TASK OBJECTIVE: Write out all the data below exactly.

========

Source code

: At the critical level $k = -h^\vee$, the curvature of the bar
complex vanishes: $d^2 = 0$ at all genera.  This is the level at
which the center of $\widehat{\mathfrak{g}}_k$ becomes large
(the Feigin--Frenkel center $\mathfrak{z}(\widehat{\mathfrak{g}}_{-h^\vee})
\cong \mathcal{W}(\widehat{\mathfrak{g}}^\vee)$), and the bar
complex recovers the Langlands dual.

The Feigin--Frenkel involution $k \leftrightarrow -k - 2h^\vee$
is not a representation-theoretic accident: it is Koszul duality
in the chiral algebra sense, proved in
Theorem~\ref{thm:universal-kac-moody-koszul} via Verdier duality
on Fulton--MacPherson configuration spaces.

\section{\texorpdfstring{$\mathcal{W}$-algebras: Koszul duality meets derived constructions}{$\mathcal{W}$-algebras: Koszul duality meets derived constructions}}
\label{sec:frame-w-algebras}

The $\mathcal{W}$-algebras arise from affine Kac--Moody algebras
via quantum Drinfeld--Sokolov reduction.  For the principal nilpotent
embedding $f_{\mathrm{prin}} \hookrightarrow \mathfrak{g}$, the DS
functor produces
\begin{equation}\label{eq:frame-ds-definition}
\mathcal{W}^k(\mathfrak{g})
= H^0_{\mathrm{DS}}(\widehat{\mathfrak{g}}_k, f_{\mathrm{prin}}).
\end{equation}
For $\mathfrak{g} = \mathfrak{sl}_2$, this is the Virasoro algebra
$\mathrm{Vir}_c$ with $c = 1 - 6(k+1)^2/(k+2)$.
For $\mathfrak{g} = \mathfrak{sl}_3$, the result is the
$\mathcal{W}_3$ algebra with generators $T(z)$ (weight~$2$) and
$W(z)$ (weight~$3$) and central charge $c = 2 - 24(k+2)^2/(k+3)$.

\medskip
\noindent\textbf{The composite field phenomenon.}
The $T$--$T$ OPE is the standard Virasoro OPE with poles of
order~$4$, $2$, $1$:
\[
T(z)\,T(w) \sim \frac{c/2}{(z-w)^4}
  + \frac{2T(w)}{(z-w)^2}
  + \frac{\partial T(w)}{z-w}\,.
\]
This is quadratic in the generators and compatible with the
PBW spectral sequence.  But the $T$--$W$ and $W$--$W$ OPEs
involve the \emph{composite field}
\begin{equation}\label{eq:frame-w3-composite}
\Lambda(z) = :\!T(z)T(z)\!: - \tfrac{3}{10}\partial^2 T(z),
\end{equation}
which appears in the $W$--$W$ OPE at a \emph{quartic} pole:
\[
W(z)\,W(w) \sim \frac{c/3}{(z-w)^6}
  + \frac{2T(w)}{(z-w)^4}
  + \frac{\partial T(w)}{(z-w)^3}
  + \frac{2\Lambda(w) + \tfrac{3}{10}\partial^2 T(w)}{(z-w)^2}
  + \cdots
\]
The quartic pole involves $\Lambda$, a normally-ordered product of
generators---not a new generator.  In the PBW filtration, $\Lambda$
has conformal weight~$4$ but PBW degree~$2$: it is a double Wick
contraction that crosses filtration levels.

========

EXERCISE SOLUTION:
Source code

: At the critical level $k = -h^\vee$, the curvature of the bar
complex vanishes: $d^2 = 0$ at all genera.  This is the level at
which the center of $\widehat{\mathfrak{g}}_k$ becomes large
(the Feigin--Frenkel center $\mathfrak{z}(\widehat{\mathfrak{g}}_{-h^\vee})
\cong \mathcal{W}(\widehat{\mathfrak{g}}^\vee)$), and the bar
complex recovers the Langlands dual.

The Feigin--Frenkel involution $k \leftrightarrow -k - 2h^\vee$
is not a representation-theoretic accident: it is Koszul duality
in the chiral algebra sense, proved in
Theorem~\ref{thm:universal-kac-moody-koszul} via Verdier duality
on Fulton--MacPherson configuration spaces.

\section{\texorpdfstring{$\mathcal{W}$-algebras: Koszul duality meets derived constructions}{$\mathcal{W}$-algebras: Koszul duality meets derived constructions}}
\label{sec:frame-w-algebras}

The $\mathcal{W}$-algebras arise from affine Kac--Moody algebras
via quantum Drinfeld--Sokolov reduction.  For the principal nilpotent
embedding $f_{\mathrm{prin}} \hookrightarrow \mathfrak{g}$, the DS
functor produces
\begin{equation}\label{eq:frame-ds-definition}
\mathcal{W}^k(\mathfrak{g})
= H^0_{\mathrm{DS}}(\widehat{\mathfrak{g}}_k, f_{\mathrm{prin}}).
\end{equation}
For $\mathfrak{g} = \mathfrak{sl}_2$, this is the Virasoro algebra
$\mathrm{Vir}_c$ with $c = 1 - 6(k+1)^2/(k+2)$.
For $\mathfrak{g} = \mathfrak{sl}_3$, the result is the
$\mathcal{W}_3$ algebra with generators $T(z)$ (weight~$2$) and
$W(z)$ (weight~$3$) and central charge $c = 2 - 24(k+2)^2/(k+3)$.

\medskip
\noindent\textbf{The composite field phenomenon.}
The $T$--$T$ OPE is the standard Virasoro OPE with poles of
order~$4$, $2$, $1$:
\[
T(z)\,T(w) \sim \frac{c/2}{(z-w)^4}
  + \frac{2T(w)}{(z-w)^2}
  + \frac{\partial T(w)}{z-w}\,.
\]
This is quadratic in the generators and compatible with the
PBW spectral sequence.  But the $T$--$W$ and $W$--$W$ OPEs
involve the \emph{composite field}
\begin{equation}\label{eq:frame-w3-composite}
\Lambda(z) = :\!T(z)T(z)\!: - \tfrac{3}{10}\partial^2 T(z),
\end{equation}
which appears in the $W$--$W$ OPE at a \emph{quartic} pole:
\[
W(z)\,W(w) \sim \frac{c/3}{(z-w)^6}
  + \frac{2T(w)}{(z-w)^4}
  + \frac{\partial T(w)}{(z-w)^3}
  + \frac{2\Lambda(w) + \tfrac{3}{10}\partial^2 T(w)}{(z-w)^2}
  + \cdots
\]
The quartic pole involves $\Lambda$, a normally-ordered product of
generators---not a new generator.  In the PBW filtration, $\Lambda$
has conformal weight~$4$ but PBW degree~$2$: it is a double Wick
contraction that crosses filtration levels.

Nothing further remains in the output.